Dans son discours d’ouverture, il a identifié les demandes énergétiques, les problèmes de production alimentaire et la diminution des réserves d’eau douce comme le trio problématique qui conspire ensemble pour généreril tempête parfaite, et qui sont eux-mêmes exacerbés par le changement climatique mondial et la croissance démographique prévue.
Non seulement cela a donné le ton à la conférence, mais cela a également fourni le contexte et le contexte de nombreuses interventions ultérieures. Ce fut également un point de départ idéal, car cela a mis en lumière les problèmes sans doute les plus graves auxquels la planète est confrontée, dont beaucoup trouveront des solutions botaniques.

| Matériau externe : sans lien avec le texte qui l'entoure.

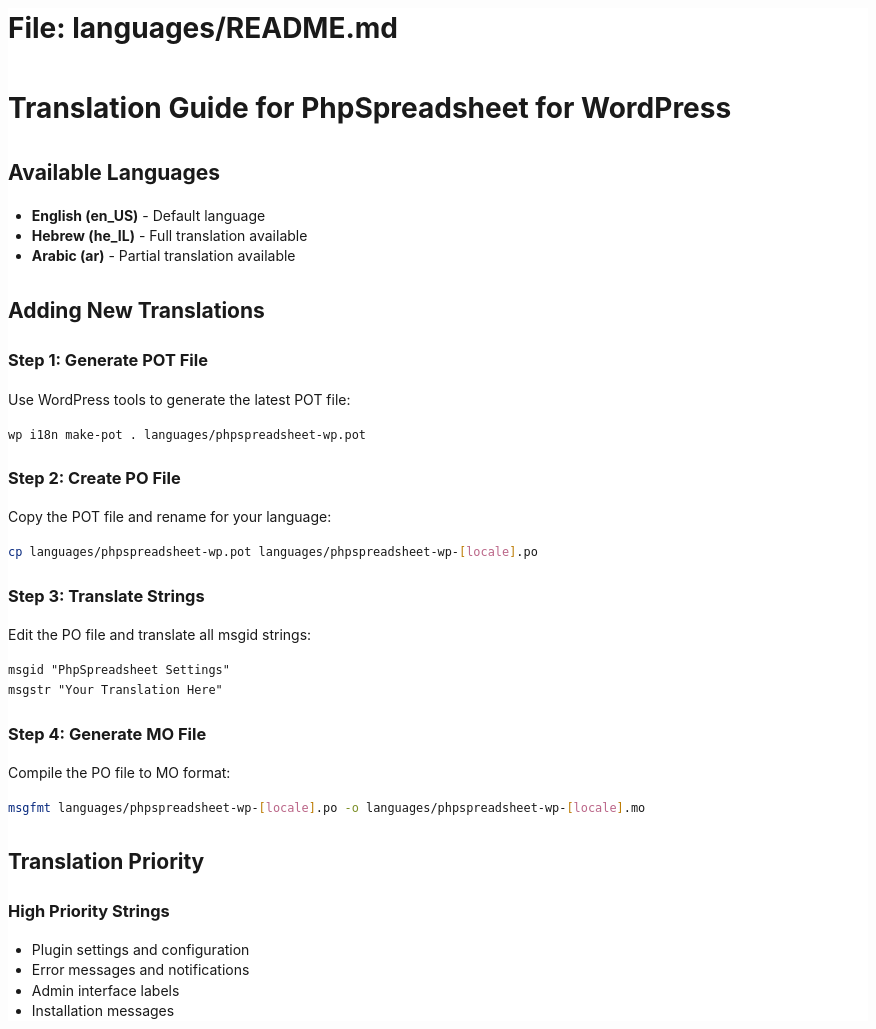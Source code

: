 # File: languages/README.md

# Translation Guide for PhpSpreadsheet for WordPress

## Available Languages

- **English (en_US)** - Default language
- **Hebrew (he_IL)** - Full translation available
- **Arabic (ar)** - Partial translation available

## Adding New Translations

### Step 1: Generate POT File

Use WordPress tools to generate the latest POT file:

```bash
wp i18n make-pot . languages/phpspreadsheet-wp.pot
```

### Step 2: Create PO File

Copy the POT file and rename for your language:

```bash
cp languages/phpspreadsheet-wp.pot languages/phpspreadsheet-wp-[locale].po
```

### Step 3: Translate Strings

Edit the PO file and translate all msgid strings:

```po
msgid "PhpSpreadsheet Settings"
msgstr "Your Translation Here"
```

### Step 4: Generate MO File

Compile the PO file to MO format:

```bash
msgfmt languages/phpspreadsheet-wp-[locale].po -o languages/phpspreadsheet-wp-[locale].mo
```

## Translation Priority

### High Priority Strings

- Plugin settings and configuration
- Error messages and notifications
- Admin interface labels
- Installation messages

Faire travailler les plantes plus fort

Julian Hibberd (Université de Cambridge, l'un des "Cinq chercheurs en agronomie qui pourraient changer le monde") a spéculé sur les perspectives de l'ingénierie C4 photosynthèse en C3 cultures (comme le riz). Ce qui pourrait avoir un double avantage car C4 les plantes ont non seulement une meilleure efficacité d'utilisation de l'eau, mais aussi une meilleure efficacité d'utilisation de l'azote, par rapport au C3 cultures; beaucoup d'énergie est consacrée à la production d'engrais à base d'azote, et l'irrigation est une « ponction » majeure sur les ressources en eau. Dans le même esprit économe en ressources, Giles Oldroyd (John Innes Centre) a présenté des aperçus fascinants sur les arbuscules mycorhize et nodules racinaires fixateurs d'azote. En particulier, il nous a rappelé qu'une grande partie de la « biologie » de la plante hôte impliquée dans ces deux symbioses mutuellement bénéfiques est presque identique (bien que les plantes réagissent de manière appropriée pour former la relation correcte avec le champignon ou la bactérie !). Il est important de noter que la voie de signalisation de la nodulation est probablement présente dans de nombreuses espèces végétales - même si elles ne nodulent pas dans la pratique. Cela ouvre la possibilité de concevoir des céréales pour reconnaître le symbiote rhizobial et développer la symbiose fixatrice d'azote. Ce qui, à son tour, pourrait réduire la dépendance des céréales vis-à-vis des engrais ajoutés – coûteux en énergie ; après tout, comme l'a souligné Oldroyd, la limitation des éléments nutritifs est la principale restriction à la croissance du maïs en Afrique subsaharienne.